BY HEALTHER KINLAW, GUEST BLOGGER FROM THE UNIVERSITY OF CALIFORNIA, SAN FRANCISCO, GLOBAL HEALTH GROUP
The private sector provides more than half of the health services in Africa and Asia, measured both by source of financing for health services, and place of health service delivery. While new data and better mapping of providers are improving the understanding of the scale of private healthcare services in low- and middle-income countries (LMICs), issues of dual public-private employment, undercounting of unregistered practitioners, and public sector distrust remain barriers to a full accounting of the size or the activities of the sector. To encourage filling this knowledge gap, in May 2010, the 63rd World Health Assembly passed a resolution called, “Strengthening the capacity of governments to constructively engage the private sector in providing essential health-care services,” which acknowledged that private providers are a major source of care in most countries, that private provision of services can lead to innovation as well as great challenges, and that governments in LMICs can more effectively engage with and regulate private providers.
On November 17, 2010 researchers held a session entitled “The scale and scope of private contributions to health systems” as part of the First Global Symposium on Health Systems Research (HSR) - Science to Accelerate Universal Health Coverage hosted by the World Health Organization (WHO) and partners in Montreux, Switzerland to provide updates of current research on the private sector, highlight innovative financing mechanisms, and address future topics for research. The session was conducted as a “fishbowl conversation” to encourage audience participation; the design includes speaker chairs arranged in an inner circle that represents the fishbowl with one chair left empty for any member of the audience to occupy, at any time, at which point an existing member of the fishbowl must voluntarily leave to free a chair. Speakers represented a growing group of researchers that have met regularly for the last five years to share findings and advances in research methods for studying the private sector from the perspective of public health, epidemiology, health economics, public policy, and management.
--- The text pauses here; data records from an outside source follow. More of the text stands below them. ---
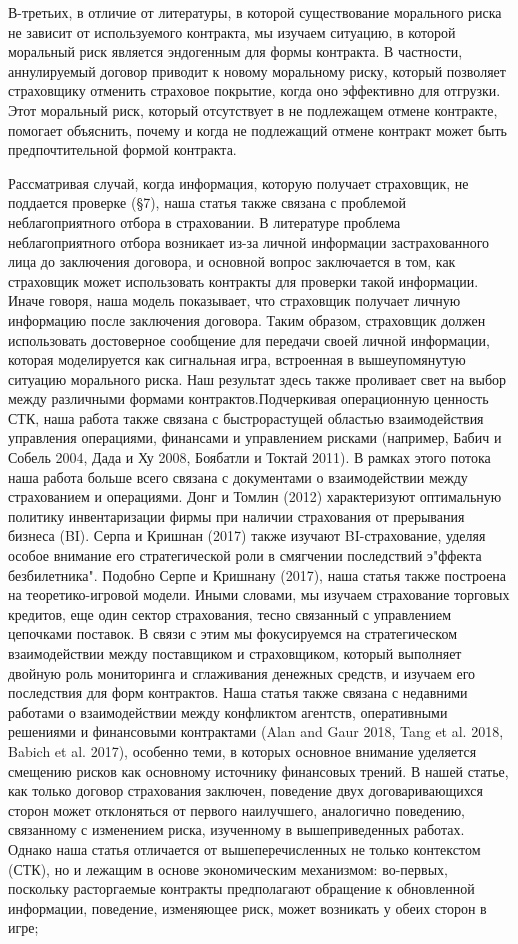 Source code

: \documentclass[a4paper,12pt]{article}
\begin{document}
В-третьих, в отличие от литературы, в которой существование морального риска не зависит от используемого контракта, мы изучаем ситуацию, в которой моральный риск является эндогенным для формы контракта. В частности, аннулируемый договор приводит к новому моральному риску, который позволяет страховщику отменить страховое покрытие, когда оно эффективно для отгрузки. Этот моральный риск, который отсутствует в не подлежащем отмене контракте, помогает объяснить, почему и когда не подлежащий отмене контракт может быть предпочтительной формой контракта.

Рассматривая случай, когда информация, которую получает страховщик, не поддается проверке (§7), наша статья также связана с проблемой неблагоприятного отбора в страховании. В литературе проблема неблагоприятного отбора возникает из-за личной информации застрахованного лица до заключения договора, и основной вопрос заключается в том, как страховщик может использовать контракты для проверки такой информации. Иначе говоря, наша модель показывает, что страховщик получает личную информацию после заключения договора. Таким образом, страховщик должен использовать достоверное сообщение для передачи своей личной информации, которая моделируется как сигнальная игра, встроенная в вышеупомянутую ситуацию морального риска. Наш результат здесь также проливает свет на выбор между различными формами контрактов.Подчеркивая операционную ценность СТК, наша работа также связана с быстрорастущей областью взаимодействия управления операциями, финансами и управлением рисками (например, Бабич и Собель 2004, Дада и Ху 2008, Боябатли и Токтай 2011). В рамках этого потока наша работа больше всего связана с документами о взаимодействии между страхованием и операциями. Донг и Томлин (2012) характеризуют оптимальную политику инвентаризации фирмы при наличии страхования от прерывания бизнеса (BI). Серпа и Кришнан (2017) также изучают BI-страхование, уделяя особое внимание его стратегической роли в смягчении последствий э"ффекта безбилетника". Подобно Серпе и Кришнану (2017), наша статья также построена на теоретико-игровой модели. Иными словами, мы изучаем страхование торговых кредитов, еще один сектор страхования, тесно связанный с управлением цепочками поставок. В связи с этим мы фокусируемся на стратегическом взаимодействии между поставщиком и страховщиком, который выполняет двойную роль мониторинга и сглаживания денежных средств, и изучаем его последствия для форм контрактов. Наша статья также связана с недавними работами о взаимодействии между конфликтом агентств, оперативными решениями и финансовыми контрактами (Alan and Gaur 2018, Tang et al. 2018, Babich et al. 2017), особенно теми, в которых основное внимание уделяется смещению рисков как основному источнику финансовых трений. В нашей статье, как только договор страхования заключен, поведение двух договаривающихся сторон может отклоняться от первого наилучшего, аналогично поведению, связанному с изменением риска, изученному в вышеприведенных работах. Однако наша статья отличается от вышеперечисленных не только контекстом (СТК), но и лежащим в основе экономическим механизмом: во-первых, поскольку расторгаемые контракты предполагают обращение к обновленной информации, поведение, изменяющее риск, может возникать у обеих сторон в игре; 
\end{document}
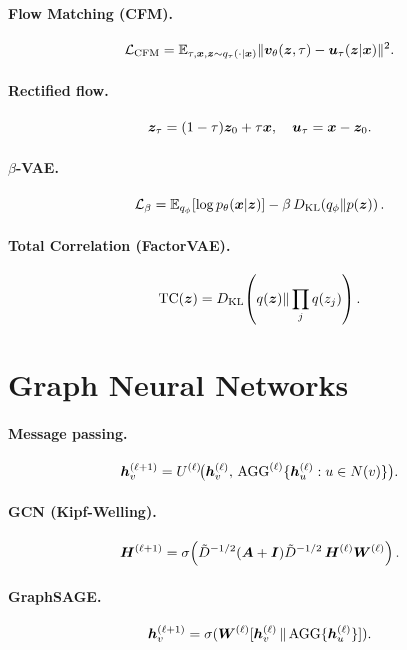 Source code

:\paragraph{Flow Matching (CFM).}
\[
\mathcal{L}_{\text{CFM}} = \mathbb{E}_{\tau,\vect{x},\vect{z}\sim q_\tau(\cdot|\vect{x})} \| \vect{v}_\theta(\vect{z}, \tau) - \vect{u}_\tau(\vect{z}|\vect{x})\|^2.
\]

\paragraph{Rectified flow.}
\[
\vect{z}_\tau = (1-\tau)\vect{z}_0 + \tau\vect{x}, \quad \vect{u}_\tau = \vect{x} - \vect{z}_0.
\]

\paragraph{$\beta$-VAE.}
\[
\mathcal{L}_\beta = \mathbb{E}_{q_\phi}[\log p_\theta(\vect{x}|\vect{z})] - \beta\, \KL{q_\phi}{p(\vect{z})}.
\]

\paragraph{Total Correlation (FactorVAE).}
\[
\mathrm{TC}(\vect{z}) = \KL{q(\vect{z})}{\prod_j q(z_j)}.
\]

\section{Graph Neural Networks}

\paragraph{Message passing.}
\[
\vect{h}_v^{(\ell+1)} = U^{(\ell)}\!\big(\vect{h}_v^{(\ell)},\, \mathrm{AGG}^{(\ell)}\{\vect{h}_u^{(\ell)}: u \in N(v)\}\big).
\]

\paragraph{GCN (Kipf-Welling).}
\[
\vect{H}^{(\ell+1)} = \sigma\!\left(\tilde D^{-1/2}(\mat{A}+\mat{I})\tilde D^{-1/2}\, \vect{H}^{(\ell)} \mat{W}^{(\ell)}\right).
\]

\paragraph{GraphSAGE.}
\[
\vect{h}_v^{(\ell+1)} = \sigma(\mat{W}^{(\ell)}[\vect{h}_v^{(\ell)} \,\|\, \mathrm{AGG}\{\vect{h}_u^{(\ell)}\}]).
\]

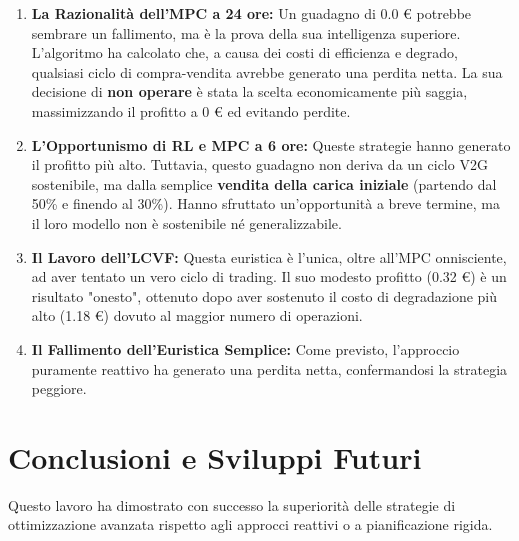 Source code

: \documentclass[11pt, a4paper]{article}
\begin{document}
\begin{enumerate}
    \item \textbf{La Razionalità dell'MPC a 24 ore:} Un guadagno di 0.0 € potrebbe sembrare un fallimento, ma è la prova della sua intelligenza superiore. L'algoritmo ha calcolato che, a causa dei costi di efficienza e degrado, qualsiasi ciclo di compra-vendita avrebbe generato una perdita netta. La sua decisione di \textbf{non operare} è stata la scelta economicamente più saggia, massimizzando il profitto a 0 € ed evitando perdite.

    \item \textbf{L'Opportunismo di RL e MPC a 6 ore:} Queste strategie hanno generato il profitto più alto. Tuttavia, questo guadagno non deriva da un ciclo V2G sostenibile, ma dalla semplice \textbf{vendita della carica iniziale} (partendo dal 50\% e finendo al 30\%). Hanno sfruttato un'opportunità a breve termine, ma il loro modello non è sostenibile né generalizzabile.

    \item \textbf{Il Lavoro dell'LCVF:} Questa euristica è l'unica, oltre all'MPC onnisciente, ad aver tentato un vero ciclo di trading. Il suo modesto profitto (0.32 €) è un risultato "onesto", ottenuto dopo aver sostenuto il costo di degradazione più alto (1.18 €) dovuto al maggior numero di operazioni.

    \item \textbf{Il Fallimento dell'Euristica Semplice:} Come previsto, l'approccio puramente reattivo ha generato una perdita netta, confermandosi la strategia peggiore.
\end{enumerate}

\section{Conclusioni e Sviluppi Futuri}

Questo lavoro ha dimostrato con successo la superiorità delle strategie di ottimizzazione avanzata rispetto agli approcci reattivi o a pianificazione rigida.
\end{document}
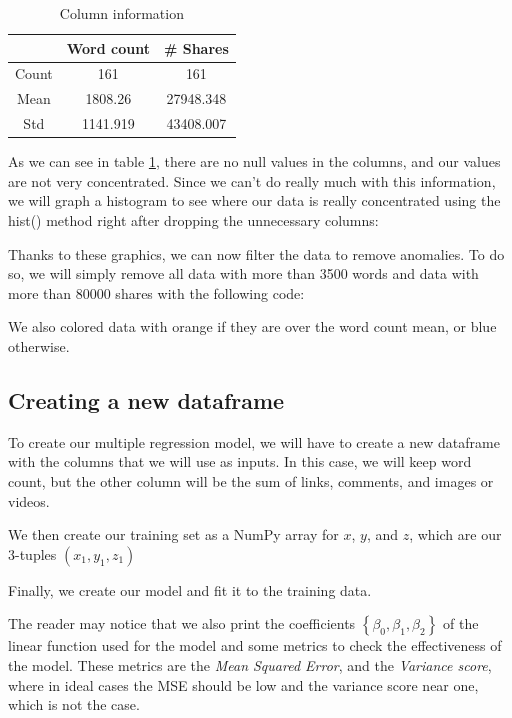 \documentclass[10pt]{article}
\begin{document}
\begin{table}[!ht]
  \centering
  \caption{Column information}
  \label{col_info}
    \begin{tabular}{|c|c|c|}
      \hline
       & Word count & \# Shares \\
      \hline
      Count & 161 & 161 \\
      \hline
      Mean & 1808.26 & 27948.348 \\
      \hline
      Std & 1141.919 & 43408.007 \\
      \hline
    \end{tabular}
\end{table}

As we can see in table \ref{col_info}, there are no null values in the columns, and our values are not very concentrated. Since we can't do really much with this information, we will graph a histogram to see where our data is really concentrated using the hist() method right after dropping the unnecessary columns: \par

Thanks to these graphics, we can now filter the data to remove anomalies. To do so, we will simply remove all data with more than 3500 words and data with more than 80000 shares with the following code: \par

We also colored data with orange if they are over the word count mean, or blue otherwise.

\subsection{Creating a new dataframe}
To create our multiple regression model, we will have to create a new dataframe with the columns that we will use as inputs. In this case, we will keep word count, but the other column will be the sum of links, comments, and images or videos. \par

We then create our training set as a NumPy array for $x$, $y$, and $z$, which are our 3-tuples $(x_{1}, y_{1}, z_{1})$

Finally, we create our model and fit it to the training data.

The reader may notice that we also print the coefficients $\left\{\beta_{0}, \beta_{1}, \beta_{2}\right\}$ of the linear function used for the model and some metrics to check the effectiveness of the model. These metrics are the \textit{Mean Squared Error}, and the \textit{Variance score}, where in ideal cases the MSE should be low and the variance score near one, which is not the case.
\end{document}
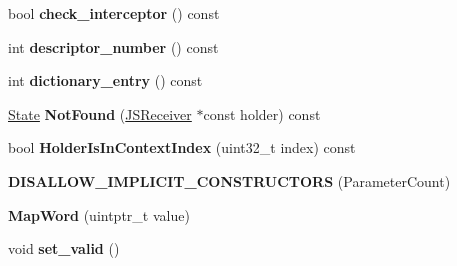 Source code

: \begin{DoxyCompactItemize}
\item 
bool {\bfseries check\+\_\+interceptor} () const \hypertarget{classv8_1_1internal_1_1_b_a_s_e___e_m_b_e_d_d_e_d_ad12ac0d8390b8c8282cbe15ba4e1672c}{}\label{classv8_1_1internal_1_1_b_a_s_e___e_m_b_e_d_d_e_d_ad12ac0d8390b8c8282cbe15ba4e1672c}

\item 
int {\bfseries descriptor\+\_\+number} () const \hypertarget{classv8_1_1internal_1_1_b_a_s_e___e_m_b_e_d_d_e_d_a1275d28c4780ebde2d0b81ce79a8e1f5}{}\label{classv8_1_1internal_1_1_b_a_s_e___e_m_b_e_d_d_e_d_a1275d28c4780ebde2d0b81ce79a8e1f5}

\item 
int {\bfseries dictionary\+\_\+entry} () const \hypertarget{classv8_1_1internal_1_1_b_a_s_e___e_m_b_e_d_d_e_d_a87d32ca5fd5a7632e4e0993c9d359c6b}{}\label{classv8_1_1internal_1_1_b_a_s_e___e_m_b_e_d_d_e_d_a87d32ca5fd5a7632e4e0993c9d359c6b}

\item 
\hyperlink{structv8_1_1internal_1_1_b_a_s_e___e_m_b_e_d_d_e_d_1_1_state}{State} {\bfseries Not\+Found} (\hyperlink{classv8_1_1internal_1_1_j_s_receiver}{J\+S\+Receiver} $\ast$const holder) const \hypertarget{classv8_1_1internal_1_1_b_a_s_e___e_m_b_e_d_d_e_d_abfd2a85f031b7d912068dd5cfd440f20}{}\label{classv8_1_1internal_1_1_b_a_s_e___e_m_b_e_d_d_e_d_abfd2a85f031b7d912068dd5cfd440f20}

\item 
bool {\bfseries Holder\+Is\+In\+Context\+Index} (uint32\+\_\+t index) const \hypertarget{classv8_1_1internal_1_1_b_a_s_e___e_m_b_e_d_d_e_d_a2e29f4b700961eab1fa1fb057cb82a18}{}\label{classv8_1_1internal_1_1_b_a_s_e___e_m_b_e_d_d_e_d_a2e29f4b700961eab1fa1fb057cb82a18}

\item 
{\bfseries D\+I\+S\+A\+L\+L\+O\+W\+\_\+\+I\+M\+P\+L\+I\+C\+I\+T\+\_\+\+C\+O\+N\+S\+T\+R\+U\+C\+T\+O\+RS} (Parameter\+Count)\hypertarget{classv8_1_1internal_1_1_b_a_s_e___e_m_b_e_d_d_e_d_adc3e088eab86d7785ae6b52872630101}{}\label{classv8_1_1internal_1_1_b_a_s_e___e_m_b_e_d_d_e_d_adc3e088eab86d7785ae6b52872630101}

\item 
{\bfseries Map\+Word} (uintptr\+\_\+t value)\hypertarget{classv8_1_1internal_1_1_b_a_s_e___e_m_b_e_d_d_e_d_ac907d04e1a82d67b65d2683e4401434e}{}\label{classv8_1_1internal_1_1_b_a_s_e___e_m_b_e_d_d_e_d_ac907d04e1a82d67b65d2683e4401434e}

\item 
void {\bfseries set\+\_\+valid} ()\hypertarget{classv8_1_1internal_1_1_b_a_s_e___e_m_b_e_d_d_e_d_a0b9bbcb8bcf08cbed6d0354585ee4a60}{}\label{classv8_1_1internal_1_1_b_a_s_e___e_m_b_e_d_d_e_d_a0b9bbcb8bcf08cbed6d0354585ee4a60}


\end{DoxyCompactItemize}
They included:
- Sara Bennett, Johns Hopkins Bloomberg School of Public Health (chair)
- Ruth Berg, Abt Associates
- Gerry Bloom, Institute of Development Studies
- Tania Boler, Marie Stopes International
- Kara Hanson, London School of Tropical Medicine and Hygiene
- Birger Forsberg, Karolinska Instituet
- Gina Lagomarsino, Results for Development Institute
- Dominic Montagu, Global Health Group, University of California, San Francisco
- Stefan Nachuk, Rockefeller Foundation
- Gustavo Humberto Nigenda Lopez, National Institute of Public Health, Mexico
Speakers were asked to share their individual and institutional experience on innovative financing mechanisms which included: the Affordable Medicines Facility – malaria (AMFm), several national health insurance experiences, and public-private partnerships for regulation and otherwise. Speakers also addressed communities of practice and other tool-sharing platforms that aim to make advances towards adoption of standardized methods for assessing private practitioners, their patients, and private funding flows using both secondary data sources and primary data collection, including: Social Franchising 4 Health (SF4Health.org), the Center for Health Market Innovation (healthmarketinnovations.org), Strengthening Health Outcomes through the Private Sector (shopsproject.org), The Alliance for Health Policy and Systems Research, Future Health Systems, Eldis on health systems, id21, and more by the World Bank and others.
Speakers and audience members suggested the following areas for future research: more anthropological studies around private provider behavior, motivations, and incentives; regulating counterfeit drugs within the private sector; consideration of the human resource aspects of the private sector, including recruitment and training, in their work; payment mechanisms and incentiving patients as well as providers; the increase of “payer” attention to the private sector, including governments; the role of purchasing (financial accounting, standards, etc.); the efficacy of various regulatory partnerships; quality of clinical service delivery; quality of chemical sellers (given that one longitudinal study by KEMRI found no significant difference between quality of chemical shops routinely inspected and those not).
Speakers reported on several upcoming literature reviews underway around the private sector: the Global Health Group at UCSF is conducting a Cochrane Review on health outcomes in publicly-vs-privately provided settings in LMICs and a review with Results for Development and the CHMI on informal providers. At least one systematic review on voucher programs and health is also in progress.
Throughout the session, speakers also emphasized the economic booms occurring in Asia, and the private health sector growth that has quickly followed and stressed that in many significant amounts of delivery and care are happening outside of the regulatory system, including a prominent informal sector in many countries. Finally, speakers called for greater transparency around public-private partnerships to ensure efficacy and lesson sharing.